TASK STATEMENT: Among the entries below, tally each line in which the word "Modularization" is found, then state the tally alone.

Saved entries:
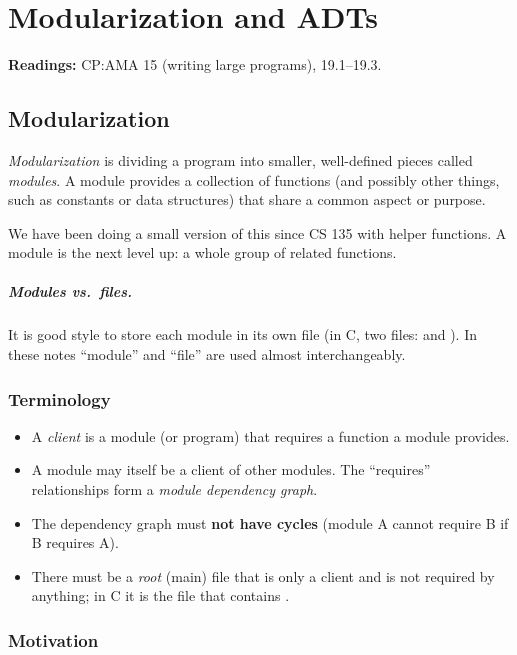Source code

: \chapter{Modularization and ADTs}

\textbf{Readings:} CP:AMA 15 (writing large programs), 19.1--19.3.

\section{Modularization}

\begin{definition}
\emph{Modularization} is dividing a program into smaller, well-defined pieces called
\emph{modules}. A module provides a collection of functions (and possibly other things, such as
constants or data structures) that share a common aspect or purpose.
\end{definition}

We have been doing a small version of this since CS 135 with helper functions. A module is the
next level up: a whole group of related functions.

\paragraph{Modules vs.\ files.} It is good style to store each module in its own file
(in C, two files:  and ). In these notes ``module'' and ``file'' are used
almost interchangeably.

\subsection{Terminology}

\begin{itemize}
  \item A \emph{client} is a module (or program) that requires a function a module provides.
  \item A module may itself be a client of other modules. The ``requires'' relationships form a
    \emph{module dependency graph}.
  \item The dependency graph must \textbf{not have cycles} (module A cannot require B if B
    requires A).
  \item There must be a \emph{root} (main) file that is only a client and is not required by
    anything; in C it is the file that contains .
\end{itemize}

\subsection{Motivation}


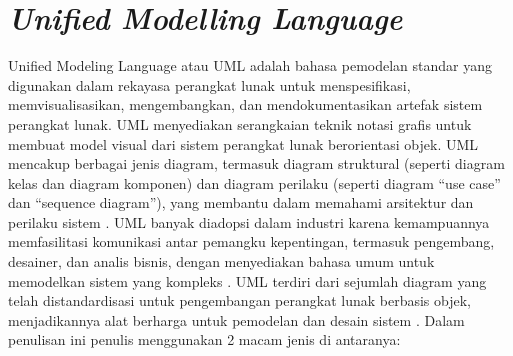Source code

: \section{\textit{Unified Modelling Language}}
Unified Modeling Language atau UML adalah bahasa pemodelan standar yang digunakan dalam rekayasa perangkat lunak untuk menspesifikasi, memvisualisasikan, mengembangkan, dan mendokumentasikan artefak sistem perangkat lunak. UML menyediakan serangkaian teknik notasi grafis untuk membuat model visual dari sistem perangkat lunak berorientasi objek. UML mencakup berbagai jenis diagram, termasuk diagram struktural (seperti diagram kelas dan diagram komponen) dan diagram perilaku (seperti diagram ``use case'' dan ``sequence diagram''), yang membantu dalam memahami arsitektur dan perilaku sistem \citep{huzar2005uml}.
\singlespacing{}
UML banyak diadopsi dalam industri karena kemampuannya memfasilitasi komunikasi antar pemangku kepentingan, termasuk pengembang, desainer, dan analis bisnis, dengan menyediakan bahasa umum untuk memodelkan sistem yang kompleks \citep{huzar2005uml}.
\singlespacing{}
UML terdiri dari sejumlah diagram yang telah distandardisasi untuk pengembangan perangkat lunak berbasis objek, menjadikannya alat berharga untuk pemodelan dan desain sistem \citep{weriza2022development}. Dalam penulisan ini penulis menggunakan 2 macam jenis di antaranya:

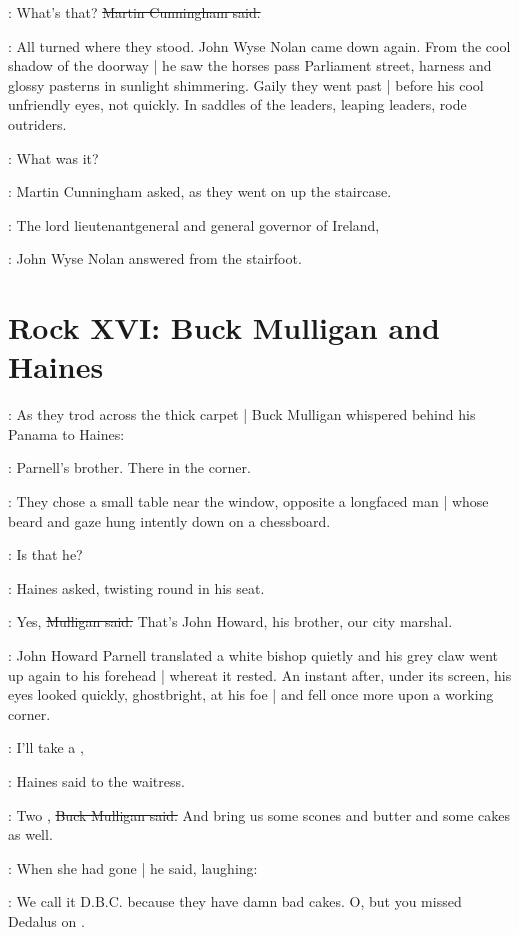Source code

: \cunningham:
What's that?
\sout{Martin Cunningham said.}

:
All turned where they stood.
John Wyse Nolan came down again.
From the cool shadow of the doorway |
he saw the horses pass Parliament street,
harness and glossy pasterns in sunlight shimmering.
Gaily they went past |
before his cool unfriendly eyes,
not quickly.
In saddles of the leaders,
leaping leaders,
rode outriders.

\cunningham:
What was it?

:
Martin Cunningham asked,
as they went on up the staircase.

\johnwyse:
The lord lieutenantgeneral and general governor of Ireland,%

:
John Wyse Nolan answered from the stairfoot.


\section*{Rock XVI: Buck Mulligan and Haines}


:
As they trod across the thick carpet |
Buck Mulligan whispered behind his Panama to Haines:

\mulligan:
Parnell's brother.
There in the corner.

:
They chose a small table near the window,
opposite a longfaced man |
whose beard and gaze hung intently down on a chessboard.

\haines:
Is that he?

:
Haines asked,
twisting round in his seat.

\mulligan:
Yes,
\sout{Mulligan said.}
That's John Howard, his brother, our city marshal.

:
John Howard Parnell translated a white bishop quietly%
and his grey claw went up again to his forehead |
whereat it rested.
An instant after,
under its screen,
his eyes looked quickly, ghostbright, at his foe |
and fell once more upon a working corner.

\haines:
I'll take a ,

:
Haines said to the waitress.

\mulligan:
Two ,
\sout{Buck Mulligan said.}
And bring us some scones and butter
and some cakes as well.

:
When she had gone |
he said, laughing:

\mulligan:
We call it D.B.C. because they have damn bad cakes.
O, but you missed
Dedalus on .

WRITTEN ANSWER: 3